El orden
de los factores no altera el producto... o sí, según la dirección que tomemos.
Si vamos
de atrás para delante, la lógica matemática es aplastante. Supuestamente los
siete mil millones de habitantes que pueblan el planeta proceden de la
progresiva multiplicación de una prehistórica pareja.
Todo
cambia si el recorrido es a la inversa. Una persona nacida en los inicios del s
XXI tiene un padre y una madre. Y a su vez dos abuelos paternos y dos maternos,
ocho bisabuelos y 16 tatarabuelos.
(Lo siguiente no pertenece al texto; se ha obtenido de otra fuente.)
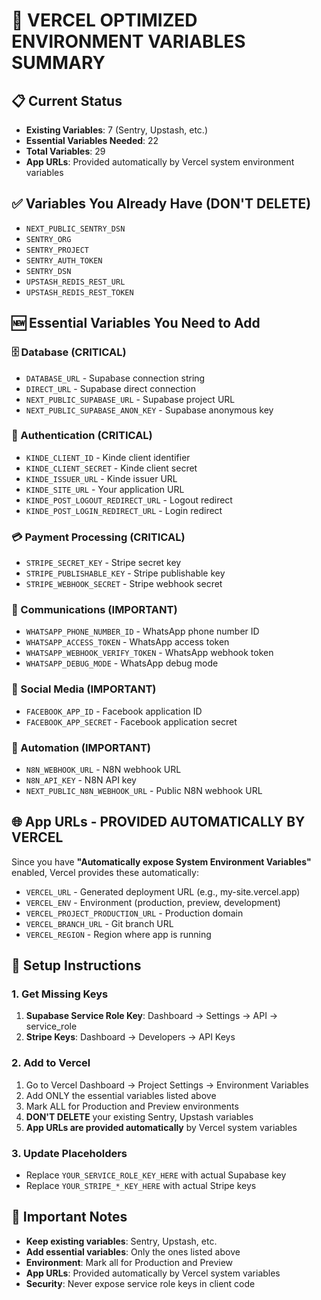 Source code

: # 🚀 VERCEL OPTIMIZED ENVIRONMENT VARIABLES SUMMARY

## 📋 Current Status
- **Existing Variables**: 7 (Sentry, Upstash, etc.)
- **Essential Variables Needed**: 22
- **Total Variables**: 29
- **App URLs**: Provided automatically by Vercel system environment variables

## ✅ Variables You Already Have (DON'T DELETE)
- `NEXT_PUBLIC_SENTRY_DSN`
- `SENTRY_ORG`
- `SENTRY_PROJECT`
- `SENTRY_AUTH_TOKEN`
- `SENTRY_DSN`
- `UPSTASH_REDIS_REST_URL`
- `UPSTASH_REDIS_REST_TOKEN`

## 🆕 Essential Variables You Need to Add

### 🗄️ Database (CRITICAL)
- `DATABASE_URL` - Supabase connection string
- `DIRECT_URL` - Supabase direct connection
- `NEXT_PUBLIC_SUPABASE_URL` - Supabase project URL
- `NEXT_PUBLIC_SUPABASE_ANON_KEY` - Supabase anonymous key

### 🔐 Authentication (CRITICAL)
- `KINDE_CLIENT_ID` - Kinde client identifier
- `KINDE_CLIENT_SECRET` - Kinde client secret
- `KINDE_ISSUER_URL` - Kinde issuer URL
- `KINDE_SITE_URL` - Your application URL
- `KINDE_POST_LOGOUT_REDIRECT_URL` - Logout redirect
- `KINDE_POST_LOGIN_REDIRECT_URL` - Login redirect

### 💳 Payment Processing (CRITICAL)
- `STRIPE_SECRET_KEY` - Stripe secret key
- `STRIPE_PUBLISHABLE_KEY` - Stripe publishable key
- `STRIPE_WEBHOOK_SECRET` - Stripe webhook secret

### 📱 Communications (IMPORTANT)
- `WHATSAPP_PHONE_NUMBER_ID` - WhatsApp phone number ID
- `WHATSAPP_ACCESS_TOKEN` - WhatsApp access token
- `WHATSAPP_WEBHOOK_VERIFY_TOKEN` - WhatsApp webhook token
- `WHATSAPP_DEBUG_MODE` - WhatsApp debug mode

### 📘 Social Media (IMPORTANT)
- `FACEBOOK_APP_ID` - Facebook application ID
- `FACEBOOK_APP_SECRET` - Facebook application secret

### 🔄 Automation (IMPORTANT)
- `N8N_WEBHOOK_URL` - N8N webhook URL
- `N8N_API_KEY` - N8N API key
- `NEXT_PUBLIC_N8N_WEBHOOK_URL` - Public N8N webhook URL

## 🌐 App URLs - PROVIDED AUTOMATICALLY BY VERCEL

Since you have **"Automatically expose System Environment Variables"** enabled, Vercel provides these automatically:

- `VERCEL_URL` - Generated deployment URL (e.g., my-site.vercel.app)
- `VERCEL_ENV` - Environment (production, preview, development)
- `VERCEL_PROJECT_PRODUCTION_URL` - Production domain
- `VERCEL_BRANCH_URL` - Git branch URL
- `VERCEL_REGION` - Region where app is running

## 🔧 Setup Instructions

### 1. Get Missing Keys
1. **Supabase Service Role Key**: Dashboard → Settings → API → service_role
2. **Stripe Keys**: Dashboard → Developers → API Keys

### 2. Add to Vercel
1. Go to Vercel Dashboard → Project Settings → Environment Variables
2. Add ONLY the essential variables listed above
3. Mark ALL for Production and Preview environments
4. **DON'T DELETE** your existing Sentry, Upstash variables
5. **App URLs are provided automatically** by Vercel system variables

### 3. Update Placeholders
- Replace `YOUR_SERVICE_ROLE_KEY_HERE` with actual Supabase key
- Replace `YOUR_STRIPE_*_KEY_HERE` with actual Stripe keys

## 🚨 Important Notes
- **Keep existing variables**: Sentry, Upstash, etc.
- **Add essential variables**: Only the ones listed above
- **Environment**: Mark all for Production and Preview
- **App URLs**: Provided automatically by Vercel system variables
- **Security**: Never expose service role keys in client code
Doblando generación cada treinta años
resultaría que en el s. XV serían 65.536 y en s. XIII casi 17 millones de
antepasados. Y si seguimos la serie para el apocalíptico año 1.000 tendríamos
la fabulosa cifra de dos mil millones de parientes.
Pero a
finales del s. X no había dos mil millones de personas sobre la tierra. Eso
significa que, si las Matemáticas no fallan, que no, a partir de un determinado
momento no tan remoto debemos compartir múltiples ancestros confundidos en una
orgía endogámica diacrónica de la que todos nosotros somos el vivo testimonio. Quizá
tengamos algunos rasgos superficiales diferenciados, pero la línea consanguínea
nos iguala. Porque dos por dos son cuatro.